The new C 300d makes the same 500Nm of torque as the C 250d, but power is up from 204hp to a solid 245hp! Do you feel the 41hp bump immediately? Not quite, because the 250d was a strong engine to begin with, and because the 9G-Tronic automatic gearbox did (and still does) such a stellar job of delivering the power. But yes, it is evident that you always have a strong reserve of power at your disposal, and this is particularly felt when you’re overtaking at high speeds. It’s also more refined than the old 2.1-litre unit, but there’s still quite a boomy noise when you open it up a bit. The gearbox, too, is seamless for the most part, but can fumble slightly when kicking down hard for sudden acceleration.
The big caveat when it came to evaluating the ride and handling (other than Europe’s fantastically smooth roads, of course) was that our C 300d sedan test car had air suspension and AWD – neither of which will be available on the Indian version. The ride quality, as a result, was really nice and cushy, and we’ll have to wait and see how they calibrate the passive steel springs when the car comes to India; the current car, for instance, is set up a bit too firm for our market. Secondly, because of the AWD and the air suspension, the steering felt nowhere near as sharp or connected as the one we have in India, but instead felt a bit slow and soft.
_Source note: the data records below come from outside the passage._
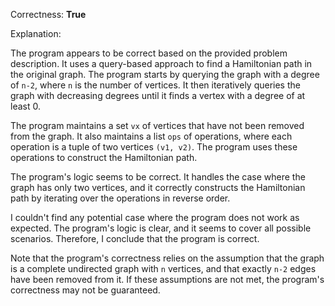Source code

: Correctness: **True**

Explanation:

The program appears to be correct based on the provided problem description. It uses a query-based approach to find a Hamiltonian path in the original graph. The program starts by querying the graph with a degree of `n-2`, where `n` is the number of vertices. It then iteratively queries the graph with decreasing degrees until it finds a vertex with a degree of at least 0.

The program maintains a set `vx` of vertices that have not been removed from the graph. It also maintains a list `ops` of operations, where each operation is a tuple of two vertices `(v1, v2)`. The program uses these operations to construct the Hamiltonian path.

The program's logic seems to be correct. It handles the case where the graph has only two vertices, and it correctly constructs the Hamiltonian path by iterating over the operations in reverse order.

I couldn't find any potential case where the program does not work as expected. The program's logic is clear, and it seems to cover all possible scenarios. Therefore, I conclude that the program is correct.

Note that the program's correctness relies on the assumption that the graph is a complete undirected graph with `n` vertices, and that exactly `n-2` edges have been removed from it. If these assumptions are not met, the program's correctness may not be guaranteed.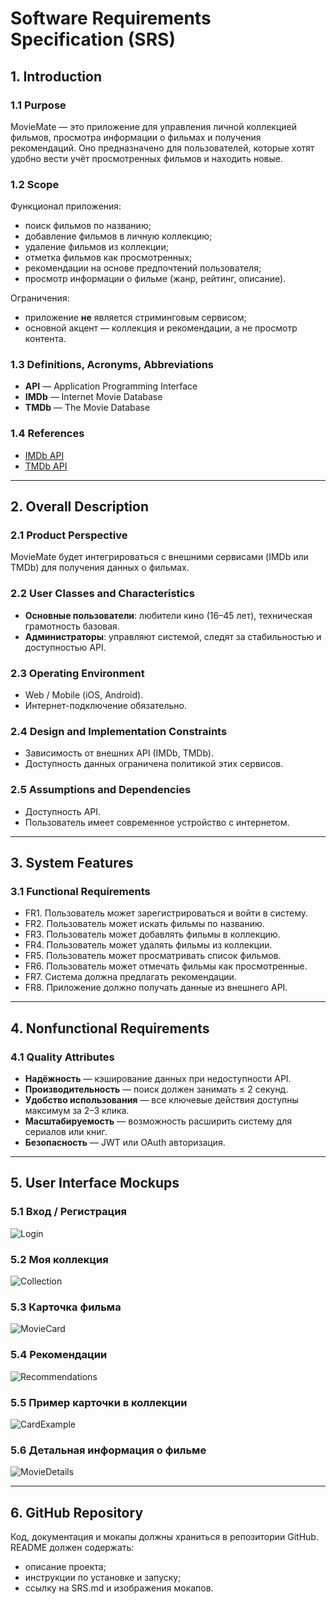 # Software Requirements Specification (SRS)

## 1. Introduction

### 1.1 Purpose
MovieMate — это приложение для управления личной коллекцией фильмов, просмотра информации о фильмах и получения рекомендаций. Оно предназначено для пользователей, которые хотят удобно вести учёт просмотренных фильмов и находить новые.

### 1.2 Scope
Функционал приложения:
- поиск фильмов по названию;
- добавление фильмов в личную коллекцию;
- удаление фильмов из коллекции;
- отметка фильмов как просмотренных;
- рекомендации на основе предпочтений пользователя;
- просмотр информации о фильме (жанр, рейтинг, описание).

Ограничения:
- приложение **не** является стриминговым сервисом;
- основной акцент — коллекция и рекомендации, а не просмотр контента.

### 1.3 Definitions, Acronyms, Abbreviations
- **API** — Application Programming Interface  
- **IMDb** — Internet Movie Database  
- **TMDb** — The Movie Database  

### 1.4 References
- [IMDb API](https://developer.imdb.com/)  
- [TMDb API](https://developer.themoviedb.org/)  

---

## 2. Overall Description

### 2.1 Product Perspective
MovieMate будет интегрироваться с внешними сервисами (IMDb или TMDb) для получения данных о фильмах.  

### 2.2 User Classes and Characteristics
- **Основные пользователи**: любители кино (16–45 лет), техническая грамотность базовая.  
- **Администраторы**: управляют системой, следят за стабильностью и доступностью API.  

### 2.3 Operating Environment
- Web / Mobile (iOS, Android).  
- Интернет-подключение обязательно.  

### 2.4 Design and Implementation Constraints
- Зависимость от внешних API (IMDb, TMDb).  
- Доступность данных ограничена политикой этих сервисов.  

### 2.5 Assumptions and Dependencies
- Доступность API.  
- Пользователь имеет современное устройство с интернетом.  

---

## 3. System Features

### 3.1 Functional Requirements
- FR1. Пользователь может зарегистрироваться и войти в систему.  
- FR2. Пользователь может искать фильмы по названию.  
- FR3. Пользователь может добавлять фильмы в коллекцию.  
- FR4. Пользователь может удалять фильмы из коллекции.  
- FR5. Пользователь может просматривать список фильмов.  
- FR6. Пользователь может отмечать фильмы как просмотренные.  
- FR7. Система должна предлагать рекомендации.  
- FR8. Приложение должно получать данные из внешнего API.  

---

## 4. Nonfunctional Requirements

### 4.1 Quality Attributes
- **Надёжность** — кэширование данных при недоступности API.  
- **Производительность** — поиск должен занимать ≤ 2 секунд.  
- **Удобство использования** — все ключевые действия доступны максимум за 2–3 клика.  
- **Масштабируемость** — возможность расширить систему для сериалов или книг.  
- **Безопасность** — JWT или OAuth авторизация.  

---

## 5. User Interface Mockups

### 5.1 Вход / Регистрация
![Login](mockups/Group%2010.png)

### 5.2 Моя коллекция
![Collection](mockups/Group%2014.png)

### 5.3 Карточка фильма
![MovieCard](mockups/Group15.png)

### 5.4 Рекомендации
![Recommendations](mockups/Group%2023.png)

### 5.5 Пример карточки в коллекции
![CardExample](mockups/Group%2024.png)

### 5.6 Детальная информация о фильме
![MovieDetails](mockups/Group%2025.png)

---

## 6. GitHub Repository

Код, документация и мокапы должны храниться в репозитории GitHub.  
README должен содержать:  
- описание проекта;  
- инструкции по установке и запуску;  
- ссылку на SRS.md и изображения мокапов.  

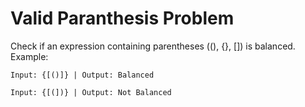 # Valid Paranthesis Problem

Check if an expression containing parentheses ((), {}, []) is balanced.
Example:

`Input: {[()]} | Output: Balanced`

`Input: {[(])} | Output: Not Balanced`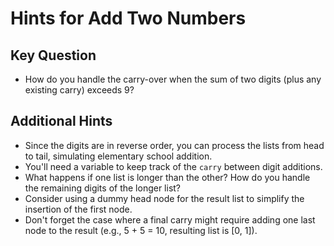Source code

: # Hints for Add Two Numbers

## Key Question

*   How do you handle the carry-over when the sum of two digits (plus any existing carry) exceeds 9?

## Additional Hints

*   Since the digits are in reverse order, you can process the lists from head to tail, simulating elementary school addition.
*   You'll need a variable to keep track of the `carry` between digit additions.
*   What happens if one list is longer than the other? How do you handle the remaining digits of the longer list?
*   Consider using a dummy head node for the result list to simplify the insertion of the first node.
*   Don't forget the case where a final carry might require adding one last node to the result (e.g., 5 + 5 = 10, resulting list is [0, 1]).
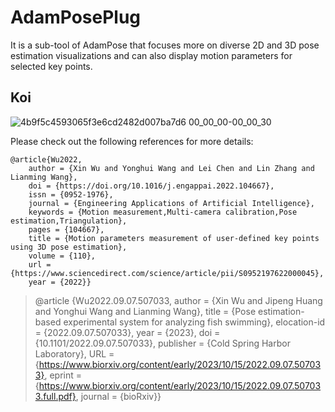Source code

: # AdamPosePlug
 
It is a sub-tool of AdamPose that focuses more on diverse 2D and 3D pose estimation visualizations and can also display motion parameters for selected key points.

## Koi
![4b9f5c4593065f3e6cd2482d007ba7d6 00_00_00-00_00_30](https://user-images.githubusercontent.com/54109895/188402229-74be0b3a-dd58-416f-8310-2f34e74c13e7.gif)

Please check out the following references for more details:

    @article{Wu2022,
        author = {Xin Wu and Yonghui Wang and Lei Chen and Lin Zhang and Lianming Wang},
        doi = {https://doi.org/10.1016/j.engappai.2022.104667},
        issn = {0952-1976},
        journal = {Engineering Applications of Artificial Intelligence},
        keywords = {Motion measurement,Multi-camera calibration,Pose estimation,Triangulation},
        pages = {104667},
        title = {Motion parameters measurement of user-defined key points using 3D pose estimation},
        volume = {110},
        url = {https://www.sciencedirect.com/science/article/pii/S0952197622000045},
        year = {2022}}
> @article {Wu2022.09.07.507033,
> author = {Xin Wu and Jipeng Huang and Yonghui Wang and Lianming Wang},
> title = {Pose estimation-based experimental system for analyzing fish swimming},
> elocation-id = {2022.09.07.507033},
> year = {2023},
> doi = {10.1101/2022.09.07.507033},
> publisher = {Cold Spring Harbor Laboratory},
> URL = {https://www.biorxiv.org/content/early/2023/10/15/2022.09.07.507033},
> eprint = {https://www.biorxiv.org/content/early/2023/10/15/2022.09.07.507033.full.pdf},
> journal = {bioRxiv}}
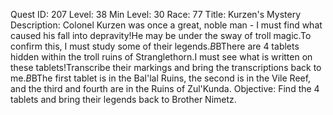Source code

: Quest ID: 207
Level: 38
Min Level: 30
Race: 77
Title: Kurzen's Mystery
Description: Colonel Kurzen was once a great, noble man - I must find what caused his fall into depravity!He may be under the sway of troll magic.To confirm this, I must study some of their legends.$B$BThere are 4 tablets hidden within the troll ruins of Stranglethorn.I must see what is written on these tablets!Transcribe their markings and bring the transcriptions back to me.$B$BThe first tablet is in the Bal'lal Ruins, the second is in the Vile Reef, and the third and fourth are in the Ruins of Zul'Kunda.
Objective: Find the 4 tablets and bring their legends back to Brother Nimetz.
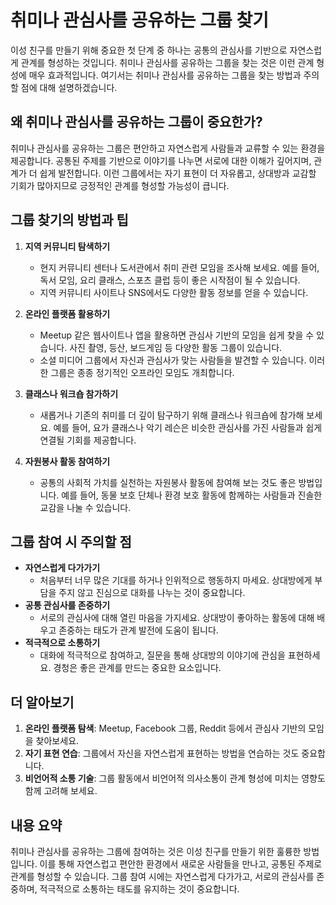 # 취미나 관심사를 공유하는 그룹 찾기

이성 친구를 만들기 위해 중요한 첫 단계 중 하나는 공통의 관심사를 기반으로 자연스럽게 관계를 형성하는 것입니다. 취미나 관심사를 공유하는 그룹을 찾는 것은 이런 관계 형성에 매우 효과적입니다. 여기서는 취미나 관심사를 공유하는 그룹을 찾는 방법과 주의할 점에 대해 설명하겠습니다.

## 왜 취미나 관심사를 공유하는 그룹이 중요한가?

취미나 관심사를 공유하는 그룹은 편안하고 자연스럽게 사람들과 교류할 수 있는 환경을 제공합니다. 공통된 주제를 기반으로 이야기를 나누면 서로에 대한 이해가 깊어지며, 관계가 더 쉽게 발전합니다. 이런 그룹에서는 자기 표현이 더 자유롭고, 상대방과 교감할 기회가 많아지므로 긍정적인 관계를 형성할 가능성이 큽니다.

## 그룹 찾기의 방법과 팁

1. **지역 커뮤니티 탐색하기**
   * 현지 커뮤니티 센터나 도서관에서 취미 관련 모임을 조사해 보세요. 예를 들어, 독서 모임, 요리 클래스, 스포츠 클럽 등이 좋은 시작점이 될 수 있습니다.
   * 지역 커뮤니티 사이트나 SNS에서도 다양한 활동 정보를 얻을 수 있습니다.

2. **온라인 플랫폼 활용하기**
   * Meetup 같은 웹사이트나 앱을 활용하면 관심사 기반의 모임을 쉽게 찾을 수 있습니다. 사진 촬영, 등산, 보드게임 등 다양한 활동 그룹이 있습니다.
   * 소셜 미디어 그룹에서 자신과 관심사가 맞는 사람들을 발견할 수 있습니다. 이러한 그룹은 종종 정기적인 오프라인 모임도 개최합니다.

3. **클래스나 워크숍 참가하기**
   * 새롭거나 기존의 취미를 더 깊이 탐구하기 위해 클래스나 워크숍에 참가해 보세요. 예를 들어, 요가 클래스나 악기 레슨은 비슷한 관심사를 가진 사람들과 쉽게 연결될 기회를 제공합니다.

4. **자원봉사 활동 참여하기**
   * 공통의 사회적 가치를 실천하는 자원봉사 활동에 참여해 보는 것도 좋은 방법입니다. 예를 들어, 동물 보호 단체나 환경 보호 활동에 함께하는 사람들과 진솔한 교감을 나눌 수 있습니다.

## 그룹 참여 시 주의할 점

* **자연스럽게 다가가기**
  * 처음부터 너무 많은 기대를 하거나 인위적으로 행동하지 마세요. 상대방에게 부담을 주지 않고 진심으로 대화를 나누는 것이 중요합니다.
* **공통 관심사를 존중하기**
  * 서로의 관심사에 대해 열린 마음을 가지세요. 상대방이 좋아하는 활동에 대해 배우고 존중하는 태도가 관계 발전에 도움이 됩니다.
* **적극적으로 소통하기**
  * 대화에 적극적으로 참여하고, 질문을 통해 상대방의 이야기에 관심을 표현하세요. 경청은 좋은 관계를 만드는 중요한 요소입니다.

## 더 알아보기

1. **온라인 플랫폼 탐색**: Meetup, Facebook 그룹, Reddit 등에서 관심사 기반의 모임을 찾아보세요.
2. **자기 표현 연습**: 그룹에서 자신을 자연스럽게 표현하는 방법을 연습하는 것도 중요합니다.
3. **비언어적 소통 기술**: 그룹 활동에서 비언어적 의사소통이 관계 형성에 미치는 영향도 함께 고려해 보세요.

## 내용 요약

취미나 관심사를 공유하는 그룹에 참여하는 것은 이성 친구를 만들기 위한 훌륭한 방법입니다. 이를 통해 자연스럽고 편안한 환경에서 새로운 사람들을 만나고, 공통된 주제로 관계를 형성할 수 있습니다. 그룹 참여 시에는 자연스럽게 다가가고, 서로의 관심사를 존중하며, 적극적으로 소통하는 태도를 유지하는 것이 중요합니다.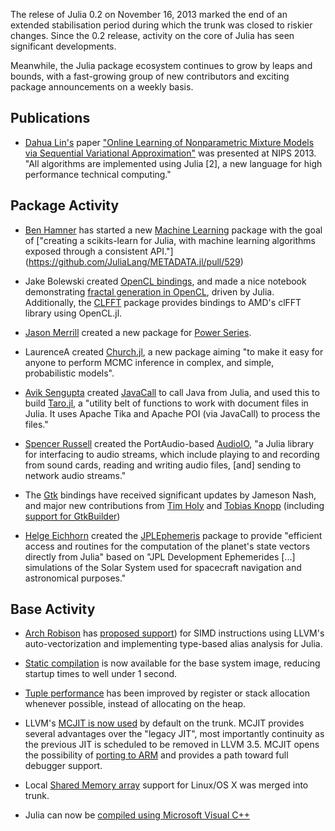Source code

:The relese of Julia 0.2 on November 16, 2013 marked the end of an extended stabilisation period during which the trunk
was closed to riskier changes. Since the 0.2 release, activity on the core of Julia has seen significant developments.

Meanwhile, the Julia package ecosystem continues to grow by leaps and bounds, with a fast-growing group of new
contributors and exciting package announcements on a weekly basis.

Publications
------------

* [Dahua Lin's](http://dahua.me/) paper ["Online Learning of Nonparametric Mixture Models via Sequential Variational
Approximation"](http://dahua.me/papers/dhlin_nips13_sva.pdf) was presented at NIPS 2013. "All algorithms are implemented
using Julia [2], a new language for high performance technical computing."

Package Activity
----------------

* [Ben Hamner](https://twitter.com/benhamner) has started a new [Machine Learning](https://github.com/benhamner/MachineLearning.jl) package with the
goal of ["creating a scikits-learn for Julia, with machine learning algorithms exposed through a consistent API."]
(https://github.com/JuliaLang/METADATA.jl/pull/529)

* Jake Bolewski created [OpenCL bindings](https://github.com/jakebolewski/OpenCL.jl), and made a nice notebook demonstrating
[fractal generation in OpenCL](http://nbviewer.ipython.org/gist/jakebolewski/7517923), driven by Julia. Additionally,
the [CLFFT](https://github.com/jakebolewski/CLFFT.jl) package provides bindings to AMD's clFFT library using OpenCL.jl.

* [Jason Merrill](https://github.com/jwmerrill) created a new package for [Power Series](https://github.com/jwmerrill/PowerSeries.jl).

* LaurenceA created [Church.jl](https://github.com/LaurenceA/Church.jl), a new package aiming "to make it easy for anyone
to perform MCMC inference in complex, and simple, probabilistic models".

* [Avik Sengupta](http://www.sengupta.net/musings/) created [JavaCall](http://aviks.github.io/JavaCall.jl/) to
call Java from Julia,  and used this to build [Taro.jl](https://github.com/aviks/Taro.jl), a "utility belt of functions
to work with document files in Julia. It uses Apache Tika and Apache POI (via JavaCall) to process the files."

* [Spencer Russell](http://ssfrr.com/about-2/) created the PortAudio-based [AudioIO](https://github.com/ssfrr/AudioIO.jl), "a Julia library for interfacing to audio
streams, which include playing to and recording from sound cards, reading and writing audio files, [and] sending to 
network audio streams."

* The [Gtk](https://github.com/JuliaLang/Gtk.jl) bindings have received significant updates by Jameson Nash, and major new contributions from [Tim Holy](http://holylab.wustl.edu/) and
[Tobias Knopp](http://num.math.uni-goettingen.de/~knopp/) (including [support for GtkBuilder](https://github.com/JuliaLang/Gtk.jl/pull/39))

* [Helge Eichhorn](http://helgeeichhorn.de/) created the [JPLEphemeris](https://github.com/helgee/JPLEphemeris.jl) package
to provide "efficient access and routines for the computation of the planet's state vectors directly from Julia" based
on "JPL Development Ephemerides [...] simulations of the Solar System used for spacecraft navigation
and astronomical purposes."

Base Activity
-------------

* [Arch Robison](http://software.intel.com/en-us/user/334537) has [proposed support](https://github.com/JuliaLang/julia/pull/5355))
for SIMD instructions using LLVM's auto-vectorization and implementing type-based alias analysis for Julia.

* [Static compilation](https://github.com/JuliaLang/julia/pull/4898) is now available for the base system image, reducing
startup times to well under 1 second.

* [Tuple performance](https://github.com/JuliaLang/julia/pull/4042) has been improved by register or stack allocation
whenever possible, instead of allocating on the heap.

* LLVM's [MCJIT is now used]() by default on the trunk. MCJIT provides several advantages over the "legacy JIT", most
importantly continuity as the previous JIT is scheduled to be removed in LLVM 3.5. MCJIT opens the possibility of
[porting to ARM](https://github.com/JuliaLang/julia/issues/3134) and  provides a path toward full debugger support.

* Local [Shared Memory array](https://github.com/JuliaLang/julia/pull/5380) support for Linux/OS X was merged into
trunk.

* Julia can now be [compiled using Microsoft Visual C++](https://github.com/JuliaLang/julia/issues/5347)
We also drove the AMG C 43, but interestingly, we drove it in the Coupe body style, as Mercedes is likely to bring this version to our market as well. As before, it gets 4Matic AWD, but now it has a 23hp power bump too. This car feels more or less the same as before, although – and this may be because driving through a German forest is like driving through an echo chamber – it seems even louder this time. It still feels a bit heavier and more tied down than the standard cars, and all the settings on the adaptive dampers feel a touch firmer too.
The last piece of the experience is the suite of Level 2 Autonomous or self-driving tech that debuted in India on the facelifted S-class, which worked really well in the C-class on our test drive. But Mercedes says, save for a few small sub-features, this won’t be coming to India, simply as it would upset the model hierarchy – the E-class doesn’t get it, so the C cannot.
Should I buy one?
Certainly, if you were already considering a C-class, the deal has only gotten sweeter now, but that’s the case with most updates, isn’t it? Moreover, it just feels like a more modern car this time around. Some interesting questions do arise though. Will the Indian market take to a downsized 1.5-litre motor? Will Mercedes bite the bullet and spec the car to the max with the high-resolution screens (a bugbear of the current car is its small and dated infotainment unit)? Will they get the suspension for India right this time? Will India accept a coupe body style, even if only for the high-end AMG variant? These are all questions that will be answered in October, but they’re also a good sign, because that means the segment has evolved, and you can be sure Mercedes has been listening to feedback and will evolve with it. What is in no doubt, though, is that this one model range has so much diversity to offer. With a number of engines and body styles to suit a number of buyers and budgets, the facelifted C-class will certainly have something for everyone.